* GOAL OF THE EXERCISE
The response must consist of each line in the listing that has the word "includegraphics" in it.

##########

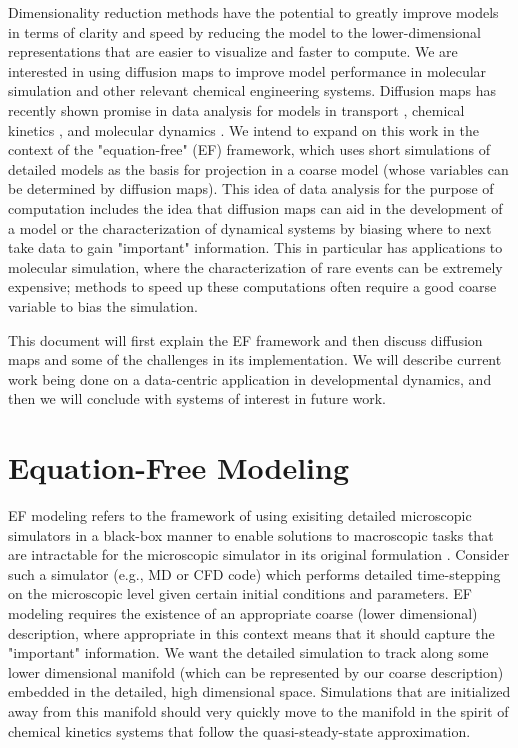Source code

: \documentclass[12pt]{article}
\begin{document}
Dimensionality reduction methods have the potential to greatly improve models in terms of clarity and speed by reducing the model to the lower-dimensional representations that are easier to visualize and faster to compute. We are interested in using diffusion maps to improve model performance in molecular simulation and other relevant chemical engineering systems. Diffusion maps has recently shown promise in data analysis for models in transport \cite{Sonday2009}, chemical kinetics \cite{Chiavazzo2014}, and molecular dynamics \cite{Ferguson2010} \cite{Nedialkova2014} \cite{Kim2015}. We intend to expand on this work in the context of the "equation-free" (EF) framework, which uses short simulations of detailed models as the basis for projection in a coarse model (whose variables can be determined by diffusion maps). This idea of data analysis for the purpose of computation includes the idea that diffusion maps can aid in the development of a model or the characterization of dynamical systems by biasing where to next take data to gain "important" information. This in particular has applications to molecular simulation, where the characterization of rare events can be extremely expensive; methods to speed up these computations often require a good coarse variable to bias the simulation.  \vspace{1mm}

This document will first explain the EF framework and then discuss diffusion maps and some of the challenges in its implementation. We will describe current work being done on a data-centric application in developmental dynamics, and then we will conclude with systems of interest in future work.  \vspace{1mm}

\section{Equation-Free Modeling}

EF modeling refers to the framework of using exisiting detailed microscopic simulators in a black-box manner to enable solutions to macroscopic tasks that are intractable for the microscopic simulator in its original formulation \cite{Siettos2003} \cite{Kevrekidis2003} \cite{Kevrekidis2004}. Consider such a simulator (e.g., MD or CFD code) which performs detailed time-stepping on the microscopic level given certain initial conditions and parameters. EF modeling requires the existence of an appropriate coarse (lower dimensional) description, where appropriate in this context means that it should capture the "important" information. We want the detailed simulation to track along some lower dimensional manifold (which can be represented by our coarse description) embedded in the detailed, high dimensional space. Simulations that are initialized away from this manifold should very quickly move to the manifold in the spirit of chemical kinetics systems that follow the quasi-steady-state approximation. \vspace{1mm}
\end{document}
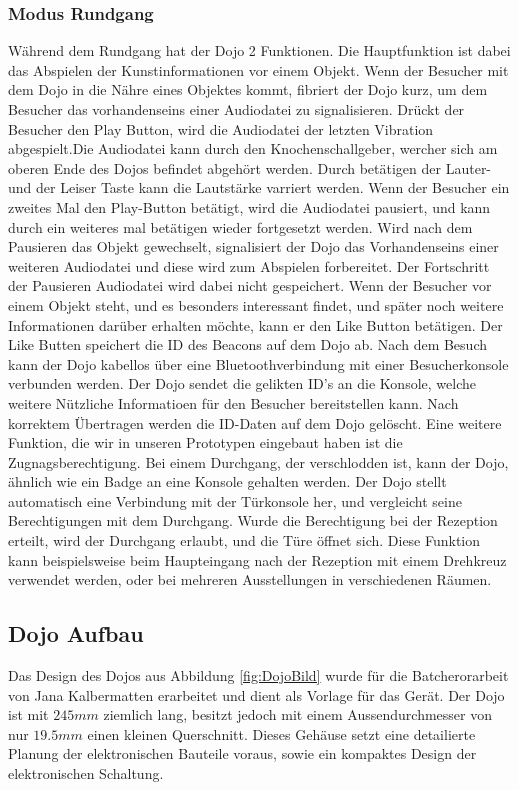 \subsubsection{Modus Rundgang}
Während dem Rundgang hat der Dojo 2 Funktionen. Die Hauptfunktion ist dabei das Abspielen der Kunstinformationen vor einem Objekt. Wenn der Besucher mit dem Dojo in die Nähre eines Objektes kommt, fibriert der Dojo kurz, um dem Besucher das vorhandenseins einer Audiodatei zu signalisieren. Drückt der Besucher den Play Button, wird die Audiodatei der letzten Vibration abgespielt.Die Audiodatei kann durch den Knochenschallgeber, wercher sich am oberen Ende des Dojos befindet abgehört werden. Durch betätigen der Lauter-und der Leiser Taste kann die Lautstärke varriert werden. Wenn der Besucher ein zweites Mal den Play-Button betätigt, wird die Audiodatei pausiert, und kann durch ein weiteres mal betätigen wieder fortgesetzt werden. Wird nach dem Pausieren das Objekt gewechselt, signalisiert der Dojo das Vorhandenseins einer weiteren Audiodatei und diese wird zum Abspielen forbereitet. Der Fortschritt der Pausieren Audiodatei wird dabei nicht gespeichert. Wenn der Besucher vor einem Objekt steht, und es besonders interessant findet, und später noch weitere Informationen darüber erhalten möchte, kann er den Like Button betätigen. Der Like Butten speichert die ID des Beacons auf dem Dojo ab. Nach dem Besuch kann der Dojo kabellos über eine Bluetoothverbindung mit einer Besucherkonsole verbunden werden. Der Dojo sendet die gelikten ID's an die Konsole, welche weitere Nützliche Informatioen für den Besucher bereitstellen kann. Nach korrektem Übertragen werden die ID-Daten auf dem Dojo gelöscht.
Eine weitere Funktion, die wir in unseren Prototypen eingebaut haben ist die Zugnagsberechtigung. Bei einem Durchgang, der verschlodden ist, kann der Dojo, ähnlich wie ein Badge an eine Konsole gehalten werden. Der Dojo stellt automatisch eine Verbindung mit der Türkonsole her, und vergleicht seine Berechtigungen mit dem Durchgang. Wurde die Berechtigung bei der Rezeption erteilt, wird der Durchgang erlaubt, und die Türe öffnet sich. Diese Funktion kann beispielsweise beim Haupteingang nach der Rezeption mit einem Drehkreuz verwendet werden, oder bei mehreren Ausstellungen in verschiedenen Räumen.
\clearpage
\subsection{Dojo Aufbau}
Das Design des Dojos aus Abbildung \ref{fig:DojoBild} wurde für die Batcherorarbeit von Jana Kalbermatten erarbeitet und dient als Vorlage für das Gerät. Der Dojo ist mit $245mm$ ziemlich lang, besitzt jedoch mit einem Aussendurchmesser von nur $19.5mm$ einen kleinen Querschnitt. Dieses Gehäuse setzt eine detailierte Planung der elektronischen Bauteile voraus, sowie ein kompaktes Design der elektronischen Schaltung.


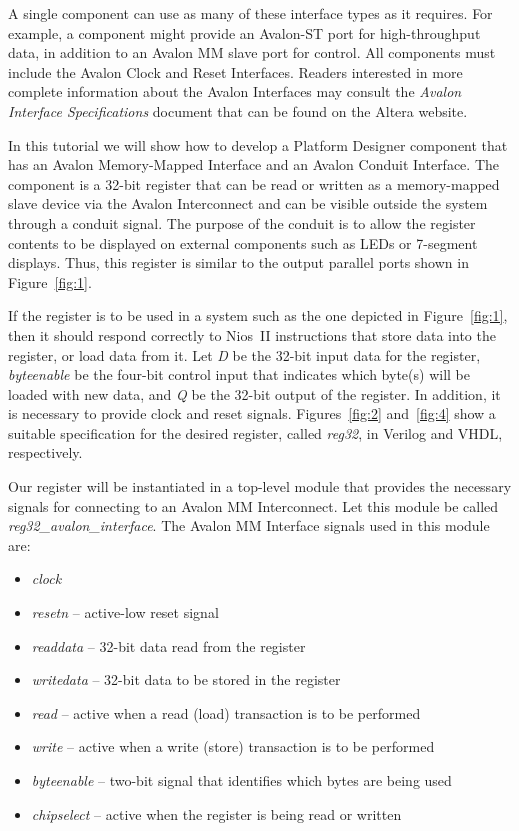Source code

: \documentclass[11pt, twoside, pdftex]{article}
\begin{document}
A single component can use as many of these interface types as it requires. For example, 
a component might provide an Avalon-ST port for high-throughput data, in addition to an 
Avalon MM slave port for control.  All components must include the Avalon Clock and 
Reset Interfaces. Readers interested in more complete information about the Avalon Interfaces 
may consult the {\it Avalon Interface Specifications} document that can be found on 
the Altera website.

In this tutorial we will show how to develop a Platform Designer component that has an Avalon Memory-Mapped 
Interface and an Avalon Conduit Interface. The component is a 32-bit register that can be 
read or written as a memory-mapped slave device via the Avalon Interconnect and can be visible 
outside the system through a conduit signal.  The purpose of the conduit is to allow the 
register contents to be displayed on external components such as LEDs or 7-segment displays.
Thus, this register is similar to the output parallel ports shown in Figure~\ref{fig:1}.

If the register is to be used in a system such as the one depicted in Figure~\ref{fig:1}, 
then it should respond correctly to Nios~II instructions that store data into the register, 
or load data from it.  Let {\it D} be the 32-bit input data for the register, 
{\it byteenable} be the four-bit control input that indicates which byte(s) will be loaded 
with new data, and {\it Q} be the 32-bit output of the register.
In addition, it is necessary to provide clock and reset signals. 
Figures~\ref{fig:2} and~\ref{fig:4} show a suitable specification for the desired register, 
called {\it reg32}, in Verilog and VHDL, respectively.

Our register will be instantiated in a top-level module that provides the necessary
signals for connecting to an Avalon MM Interconnect. Let this module be 
called {\it reg32\_avalon\_interface}.  The Avalon MM Interface signals used in this
module are:
\begin{itemize}
\item {\it clock}
\item {\it resetn} -- active-low reset signal
\item {\it readdata} -- 32-bit data read from the register
\item {\it writedata} -- 32-bit data to be stored in the register
\item {\it read} -- active when a read (load) transaction is to be performed
\item {\it write} -- active when a write (store) transaction is to be performed
\item {\it byteenable} -- two-bit signal that identifies which bytes are being used
\item {\it chipselect} -- active when the register is being read or written
\end{itemize}
\end{document}
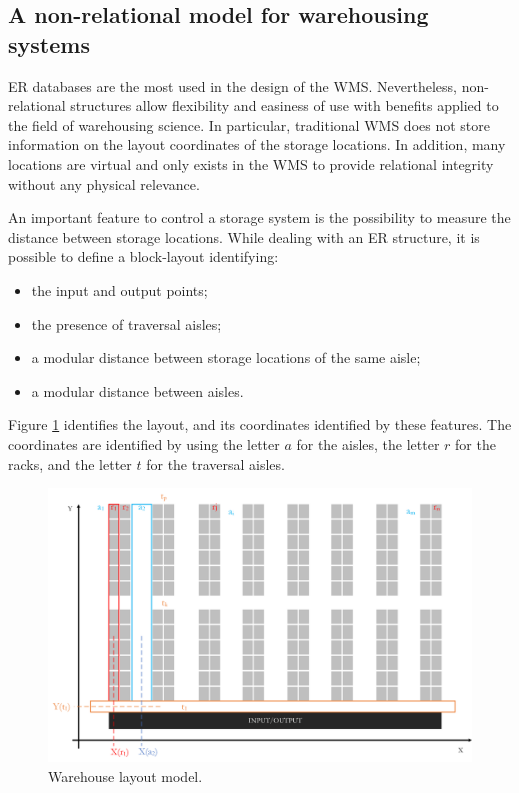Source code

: \subsection{A non-relational model for warehousing systems} \label{secNonRelStructWh}

ER databases are the most used in the design of the WMS. Nevertheless, non-relational structures allow flexibility and easiness of use with benefits applied to the field of warehousing science. In particular, traditional WMS does not store information on the layout coordinates of the storage locations. In addition, many locations are virtual and only exists in the WMS to provide relational integrity without any physical relevance. \par

An important feature to control a storage system is the possibility to measure the distance between storage locations. While dealing with an ER structure, it is possible to define a block-layout identifying:

\begin{itemize}
    \item the input and output points;
    \item the presence of traversal aisles;
    \item a modular distance between storage locations of the same aisle;
    \item a modular distance between aisles.
\end{itemize}

Figure \ref{fig_layout_wh} identifies the layout, and its coordinates identified by these features. The coordinates are identified by using the letter $a$ for the aisles, the letter $r$ for the racks, and the letter $t$ for the traversal aisles.

\begin{figure}[hbt!]
\centering
\includegraphics[width=1\textwidth]{SectionWarehouses/diagnsticModels_figures/fig_layout.png}
\captionsetup{type=figure}
\caption{Warehouse layout model.}
\label{fig_layout_wh}
\end{figure}

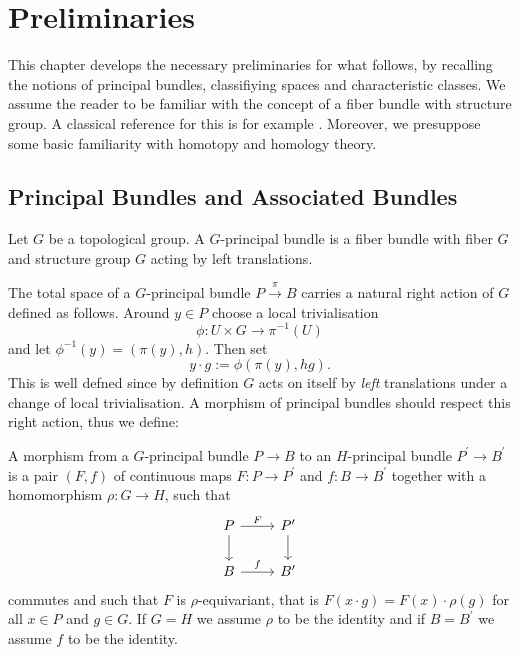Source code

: \section{Preliminaries}
\label{sec:bundles}

This chapter develops the necessary preliminaries for what follows, by recalling the notions of principal bundles, classifiying spaces and characteristic classes. We assume the reader to be familiar with the concept of a fiber bundle with structure group. A classical reference for this is for example \cite{steenrod1951topology}. Moreover, we presuppose some basic familiarity with homotopy and homology theory.

\subsection{Principal Bundles and Associated Bundles}
\label{subsec:principal_bundles}

\begin{definition}
    \label{bundles:def:principal_bundle}
    Let $G$ be a topological group. A $G$-principal bundle is a fiber bundle with fiber $G$ and structure group $G$ acting by left translations.
\end{definition}

The total space of a $G$-principal bundle $P \xrightarrow{\pi} B$ carries a natural right action of $G$ defined as follows. Around $y \in P$ choose a local trivialisation
\[
\phi \colon U \times G \to \pi^{-1}(U)
\]
and let $\phi^{-1}(y) = (\pi(y),h)$. Then set 
\[
y \cdot g := \phi(\pi(y),hg).
\]
This is well defned since by definition $G$ acts on itself by \textit{left} translations under a change of local trivialisation. 
A morphism of principal bundles should respect this right action, thus we define:

\begin{definition}
    \label{bundles:def:principal_bundles_morphism}
    A morphism from a $G$-principal bundle $P \to B$ to an $H$-principal bundle $P^\prime \to B^\prime$ is a pair $(F,f)$ of continuous maps $F \colon P \to P^\prime$ and $f \colon B \to B^\prime$ together with a homomorphism $\rho \colon G \to H$, such that 
    \[\begin{tikzcd}
	P & {P^\prime} \\
	B & {B^\prime}
	\arrow["F", from=1-1, to=1-2]
	\arrow[from=1-1, to=2-1]
	\arrow[from=1-2, to=2-2]
	\arrow["f", from=2-1, to=2-2]
    \end{tikzcd}\]
    commutes and such that $F$ is $\rho$-equivariant, that is $F(x \cdot g) = F(x) \cdot \rho(g)$ for all $x \in P$ and $g \in G$. If $G=H$ we assume $\rho$ to be the identity and if $B = B^\prime$ we assume $f$ to be the identity.
\end{definition}

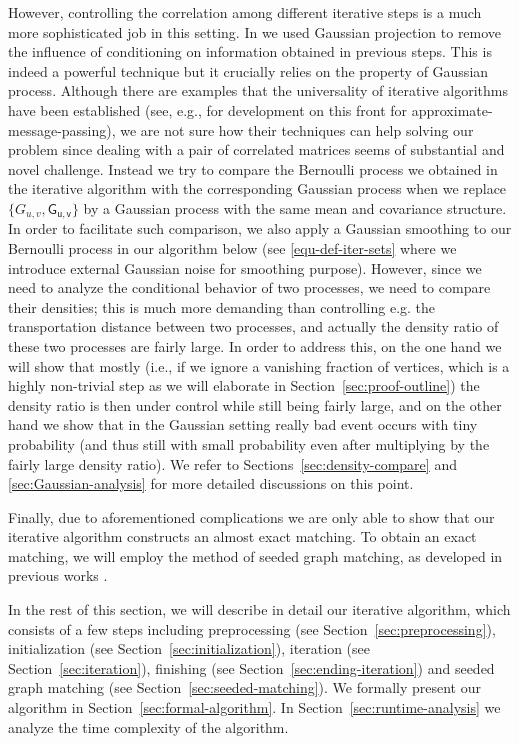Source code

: \documentclass[11pt]{article}
\numberwithin{equation}{section}
\begin{document}
However, controlling the correlation among different iterative steps is a much more sophisticated job in this setting. In \cite{DL22+} we used Gaussian projection to remove the influence of conditioning on information obtained in previous steps. This is indeed a powerful technique but it crucially relies on the property of Gaussian process. Although there are examples that the universality of iterative algorithms have been established (see, e.g., \cite{BLM15, CL21, FWZ22+} for development on this front for approximate-message-passing), we are not sure how their techniques can help solving our problem since dealing with a pair of correlated matrices seems of substantial and novel challenge. Instead we try to compare the Bernoulli process we obtained in the iterative algorithm with the corresponding Gaussian process when we replace  $\{G_{u,v}, \mathsf{G}_{\mathsf{u,v}}\}$ by a Gaussian process with the same mean and covariance structure. In order to facilitate such comparison, we also apply a Gaussian smoothing to our Bernoulli process in our algorithm below (see \eqref{equ-def-iter-sets} where we introduce external Gaussian noise for smoothing purpose). However, since we need to analyze the conditional behavior of two processes, we need to compare their densities; this is much more demanding than controlling e.g. the transportation distance between two processes, and actually the density ratio of these two processes are fairly large. In order to address this, on the one hand we will show that mostly (i.e., if we ignore a vanishing fraction of vertices, which is a highly non-trivial step as we will elaborate in Section~\ref{sec:proof-outline}) the density ratio is then under control while still being fairly large, and on the other hand we show that in the Gaussian setting really bad event occurs with tiny probability (and thus still with small probability even after multiplying by the fairly large density ratio). We refer to Sections~\ref{sec:density-compare} and \ref{sec:Gaussian-analysis} for more detailed discussions on this point. 

Finally, due to aforementioned complications we are only able to show that our iterative algorithm constructs an almost exact matching. To obtain an exact matching, we will employ the method of seeded graph matching, as developed in previous works \cite{BCL19, MX20, MWXY22+}.

In the rest of this section, we will describe in detail our iterative algorithm, which consists of a few steps including preprocessing (see Section~\ref{sec:preprocessing}), initialization (see Section~\ref{sec:initialization}), iteration (see Section~\ref{sec:iteration}), finishing (see Section~\ref{sec:ending-iteration}) and seeded graph matching (see Section~\ref{sec:seeded-matching}). We formally present our algorithm in Section~\ref{sec:formal-algorithm}. In Section~\ref{sec:runtime-analysis} we analyze the time complexity of the algorithm.
\end{document}
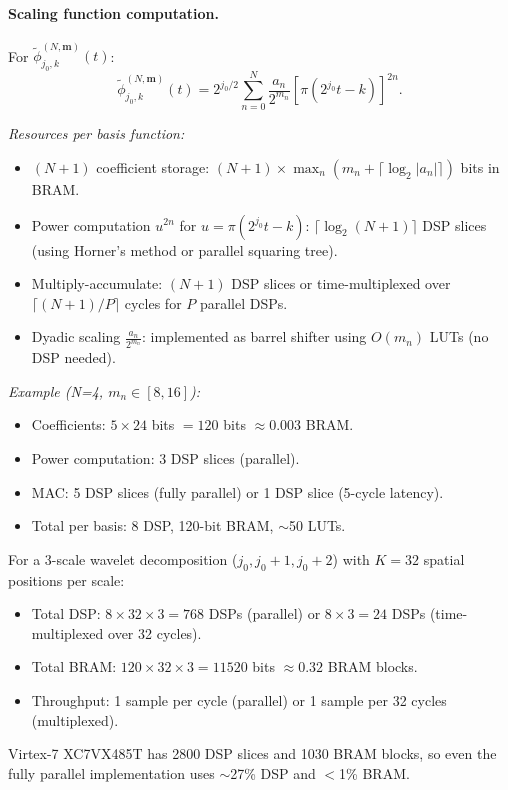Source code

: \paragraph{Scaling function computation.} For $\widetilde{\phi}_{j_0,k}^{(N,\mathbf{m})}(t)$:
\[
\widetilde{\phi}_{j_0,k}^{(N,\mathbf{m})}(t) = 2^{j_0/2} \sum_{n=0}^{N} \frac{a_n}{2^{m_n}} \left[\pi(2^{j_0}t - k)\right]^{2n}.
\]

\emph{Resources per basis function:}
\begin{itemize}
\item $(N+1)$ coefficient storage: $(N+1) \times \max_n(m_n + \lceil \log_2 |a_n| \rceil)$ bits in BRAM.
\item Power computation $u^{2n}$ for $u = \pi(2^{j_0}t - k)$: $\lceil \log_2(N+1) \rceil$ DSP slices (using Horner's method or parallel squaring tree).
\item Multiply-accumulate: $(N+1)$ DSP slices or time-multiplexed over $\lceil (N+1)/P \rceil$ cycles for $P$ parallel DSPs.
\item Dyadic scaling $\frac{a_n}{2^{m_n}}$: implemented as barrel shifter using $O(m_n)$ LUTs (no DSP needed).
\end{itemize}

\emph{Example (N=4, $m_n \in [8, 16]$):}
\begin{itemize}
\item Coefficients: $5 \times 24$ bits $= 120$ bits $\approx 0.003$ BRAM.
\item Power computation: 3 DSP slices (parallel).
\item MAC: 5 DSP slices (fully parallel) or 1 DSP slice (5-cycle latency).
\item Total per basis: 8 DSP, 120-bit BRAM, $\sim$50 LUTs.
\end{itemize}

For a 3-scale wavelet decomposition ($j_0, j_0+1, j_0+2$) with $K=32$ spatial positions per scale:
\begin{itemize}
\item Total DSP: $8 \times 32 \times 3 = 768$ DSPs (parallel) or $8 \times 3 = 24$ DSPs (time-multiplexed over 32 cycles).
\item Total BRAM: $120 \times 32 \times 3 = 11520$ bits $\approx 0.32$ BRAM blocks.
\item Throughput: 1 sample per cycle (parallel) or 1 sample per 32 cycles (multiplexed).
\end{itemize}

Virtex-7 XC7VX485T has 2800 DSP slices and 1030 BRAM blocks, so even the fully parallel implementation uses $\sim$27\% DSP and $<$1\% BRAM.

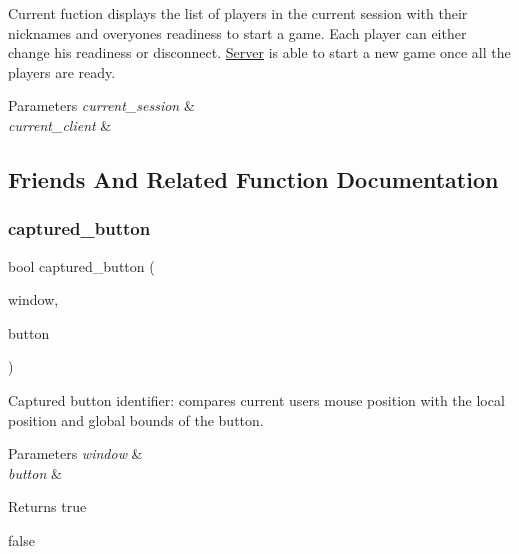 Current fuction displays the list of players in the current session with their nicknames and overyone\textquotesingle{}s readiness to start a game. Each player can either change his readiness or disconnect. \hyperlink{classServer}{Server} is able to start a new game once all the players are ready. 


\begin{DoxyParams}{Parameters}
{\em current\+\_\+session} & \\
\hline
{\em current\+\_\+client} & \\
\hline
\end{DoxyParams}


\subsection{Friends And Related Function Documentation}
\mbox{\label{classMenu_a46f7d09cf27de9dcc1580cfd6d2f05d5}} 
\subsubsection{\texorpdfstring{captured\+\_\+button}{captured\_button}}
{\footnotesize\ttfamily bool captured\+\_\+button (\begin{DoxyParamCaption}\item[{Render\+Window \&}]{window,  }\item[{Text \&}]{button }\end{DoxyParamCaption})\hspace{0.3cm}{\ttfamily [friend]}}



Captured button identifier\+: compares current user\textquotesingle{}s mouse position with the local position and global bounds of the button. 


\begin{DoxyParams}{Parameters}
{\em window} & \\
\hline
{\em button} & \\
\hline
\end{DoxyParams}
\begin{DoxyReturn}{Returns}
true 

false 
\end{DoxyReturn}
\mbox{\label{classMenu_a17db731fc4056230798f5164a4e9d7da}} 
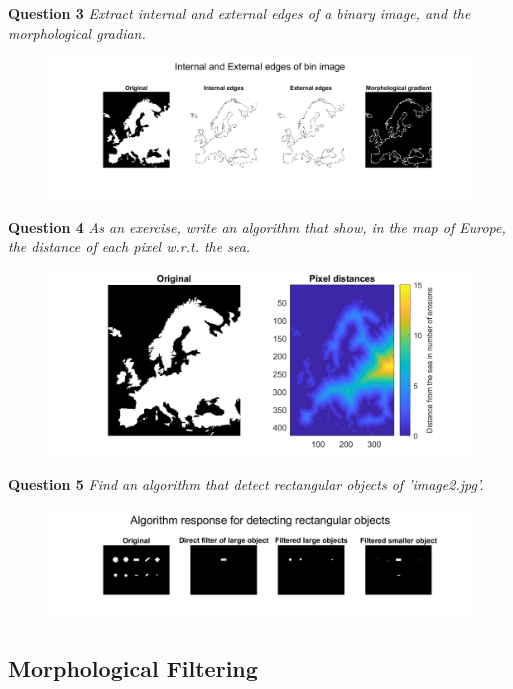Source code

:\newpage
\textbf{Question 3} \textit{Extract internal and external edges of a binary image, and the morphological gradian.}
\begin{figure}[h]
    \centering
    \includegraphics[width=1\linewidth]{Doc/Graphics/Part2/Part2_Question3.png}
\end{figure}


\textbf{Question 4} \textit{As an exercise, write an algorithm that show, in the map of Europe, the distance of each pixel w.r.t. the sea.}
\begin{figure}[h]
    \centering
    \includegraphics[width=0.75\linewidth]{Doc/Graphics/Part2/part2_Question4.png}
\end{figure}



\textbf{Question 5} \textit{Find an algorithm that detect rectangular objects of ’image2.jpg’.}

\begin{figure}[H]
    \centering
    \includegraphics[width=\linewidth]{Doc/Graphics/Part2/Part2_Q5.png}
\end{figure}


\subsection{Morphological Filtering}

##########

* EXERCISE RESULT
\includegraphics[width=1\textwidth]{SectionWarehouses/diagnsticModels_figures/fig_layout.png}
    \includegraphics[width=1\linewidth]{Doc/Graphics/Part2/Part2_Question3.png}
    \includegraphics[width=0.75\linewidth]{Doc/Graphics/Part2/part2_Question4.png}
    \includegraphics[width=\linewidth]{Doc/Graphics/Part2/Part2_Q5.png}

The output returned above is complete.